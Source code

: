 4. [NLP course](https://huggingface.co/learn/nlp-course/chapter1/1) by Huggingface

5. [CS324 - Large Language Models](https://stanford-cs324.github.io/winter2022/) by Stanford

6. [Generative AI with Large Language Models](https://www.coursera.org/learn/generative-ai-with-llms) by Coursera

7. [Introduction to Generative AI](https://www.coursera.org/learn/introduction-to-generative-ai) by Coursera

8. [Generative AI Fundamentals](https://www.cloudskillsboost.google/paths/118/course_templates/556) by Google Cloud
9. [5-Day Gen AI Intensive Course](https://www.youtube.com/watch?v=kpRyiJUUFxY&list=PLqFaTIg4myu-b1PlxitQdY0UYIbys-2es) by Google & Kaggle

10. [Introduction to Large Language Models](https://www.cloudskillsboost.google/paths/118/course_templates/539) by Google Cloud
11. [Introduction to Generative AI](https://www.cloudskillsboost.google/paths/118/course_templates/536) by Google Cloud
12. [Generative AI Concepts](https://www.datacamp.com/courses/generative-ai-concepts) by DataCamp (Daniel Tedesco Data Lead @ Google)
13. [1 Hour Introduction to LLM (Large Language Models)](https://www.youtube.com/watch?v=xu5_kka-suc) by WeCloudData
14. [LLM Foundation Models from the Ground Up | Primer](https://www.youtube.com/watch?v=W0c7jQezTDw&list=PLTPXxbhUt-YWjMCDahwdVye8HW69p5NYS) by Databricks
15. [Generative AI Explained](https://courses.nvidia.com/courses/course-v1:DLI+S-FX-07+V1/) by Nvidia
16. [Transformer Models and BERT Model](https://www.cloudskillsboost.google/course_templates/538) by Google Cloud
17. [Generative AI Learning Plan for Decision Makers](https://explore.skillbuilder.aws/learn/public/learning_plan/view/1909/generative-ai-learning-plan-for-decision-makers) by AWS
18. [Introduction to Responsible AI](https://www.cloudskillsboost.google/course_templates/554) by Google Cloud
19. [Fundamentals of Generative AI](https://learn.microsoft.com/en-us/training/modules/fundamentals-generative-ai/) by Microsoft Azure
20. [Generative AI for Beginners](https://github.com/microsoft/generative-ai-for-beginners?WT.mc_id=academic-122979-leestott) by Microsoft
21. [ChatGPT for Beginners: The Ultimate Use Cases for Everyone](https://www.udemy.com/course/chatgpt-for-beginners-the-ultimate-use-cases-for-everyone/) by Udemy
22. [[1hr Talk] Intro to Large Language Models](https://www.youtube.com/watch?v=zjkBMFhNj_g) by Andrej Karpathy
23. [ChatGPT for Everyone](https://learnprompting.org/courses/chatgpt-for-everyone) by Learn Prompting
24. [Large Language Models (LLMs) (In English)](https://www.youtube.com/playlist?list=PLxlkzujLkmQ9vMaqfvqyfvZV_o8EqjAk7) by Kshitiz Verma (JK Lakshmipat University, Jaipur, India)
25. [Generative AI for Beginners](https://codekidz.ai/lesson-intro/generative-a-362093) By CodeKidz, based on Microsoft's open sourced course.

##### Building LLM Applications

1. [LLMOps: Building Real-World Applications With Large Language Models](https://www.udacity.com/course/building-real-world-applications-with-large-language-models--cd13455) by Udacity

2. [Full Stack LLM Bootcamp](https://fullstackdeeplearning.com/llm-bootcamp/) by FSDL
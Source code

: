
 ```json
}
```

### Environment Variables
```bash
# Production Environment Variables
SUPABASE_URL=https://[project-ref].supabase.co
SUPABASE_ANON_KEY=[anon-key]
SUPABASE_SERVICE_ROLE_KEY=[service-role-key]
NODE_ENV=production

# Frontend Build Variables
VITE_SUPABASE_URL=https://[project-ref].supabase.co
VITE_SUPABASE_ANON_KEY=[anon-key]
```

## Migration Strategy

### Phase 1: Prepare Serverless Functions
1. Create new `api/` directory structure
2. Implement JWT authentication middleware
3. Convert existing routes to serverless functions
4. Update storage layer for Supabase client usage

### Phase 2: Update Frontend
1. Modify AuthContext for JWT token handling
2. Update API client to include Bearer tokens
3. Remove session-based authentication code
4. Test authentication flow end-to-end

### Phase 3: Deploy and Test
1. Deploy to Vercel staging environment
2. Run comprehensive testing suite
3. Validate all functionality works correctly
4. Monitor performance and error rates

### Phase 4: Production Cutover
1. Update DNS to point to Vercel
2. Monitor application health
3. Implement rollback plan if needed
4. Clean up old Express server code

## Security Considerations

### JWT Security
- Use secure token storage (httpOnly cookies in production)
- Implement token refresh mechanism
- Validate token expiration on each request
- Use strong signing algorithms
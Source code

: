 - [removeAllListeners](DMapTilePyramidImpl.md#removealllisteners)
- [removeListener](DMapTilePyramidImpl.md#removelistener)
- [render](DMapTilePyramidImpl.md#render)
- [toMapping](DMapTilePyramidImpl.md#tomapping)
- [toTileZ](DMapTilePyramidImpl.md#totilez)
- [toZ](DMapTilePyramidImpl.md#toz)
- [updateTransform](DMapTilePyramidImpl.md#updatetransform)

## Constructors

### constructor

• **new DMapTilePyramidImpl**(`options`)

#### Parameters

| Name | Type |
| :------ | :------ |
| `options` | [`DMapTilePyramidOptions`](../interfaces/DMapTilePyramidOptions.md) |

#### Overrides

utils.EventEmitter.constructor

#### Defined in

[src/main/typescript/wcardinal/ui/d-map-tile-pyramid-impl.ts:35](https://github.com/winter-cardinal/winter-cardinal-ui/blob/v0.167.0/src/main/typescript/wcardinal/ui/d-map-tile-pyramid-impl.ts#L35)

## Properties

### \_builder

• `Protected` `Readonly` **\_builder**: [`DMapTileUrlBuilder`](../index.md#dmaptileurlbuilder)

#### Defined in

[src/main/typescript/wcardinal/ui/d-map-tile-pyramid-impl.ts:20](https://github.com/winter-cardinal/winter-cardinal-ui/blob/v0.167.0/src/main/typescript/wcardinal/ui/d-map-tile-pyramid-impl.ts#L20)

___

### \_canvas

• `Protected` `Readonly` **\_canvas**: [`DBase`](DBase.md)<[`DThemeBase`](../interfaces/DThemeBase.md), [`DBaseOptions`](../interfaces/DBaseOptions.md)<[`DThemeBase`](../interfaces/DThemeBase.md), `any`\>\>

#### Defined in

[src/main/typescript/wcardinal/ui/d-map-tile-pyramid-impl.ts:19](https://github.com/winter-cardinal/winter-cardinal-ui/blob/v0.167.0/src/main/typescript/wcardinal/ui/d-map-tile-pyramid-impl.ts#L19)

---

_Task objective_
Only the final stretch of the entries above is needed: print exactly the lines from the line containing "## Properties" through the last one.

_Task output_
## Properties

### \_builder

• `Protected` `Readonly` **\_builder**: [`DMapTileUrlBuilder`](../index.md#dmaptileurlbuilder)

#### Defined in

[src/main/typescript/wcardinal/ui/d-map-tile-pyramid-impl.ts:20](https://github.com/winter-cardinal/winter-cardinal-ui/blob/v0.167.0/src/main/typescript/wcardinal/ui/d-map-tile-pyramid-impl.ts#L20)

___

### \_canvas

• `Protected` `Readonly` **\_canvas**: [`DBase`](DBase.md)<[`DThemeBase`](../interfaces/DThemeBase.md), [`DBaseOptions`](../interfaces/DBaseOptions.md)<[`DThemeBase`](../interfaces/DThemeBase.md), `any`\>\>

#### Defined in

[src/main/typescript/wcardinal/ui/d-map-tile-pyramid-impl.ts:19](https://github.com/winter-cardinal/winter-cardinal-ui/blob/v0.167.0/src/main/typescript/wcardinal/ui/d-map-tile-pyramid-impl.ts#L19)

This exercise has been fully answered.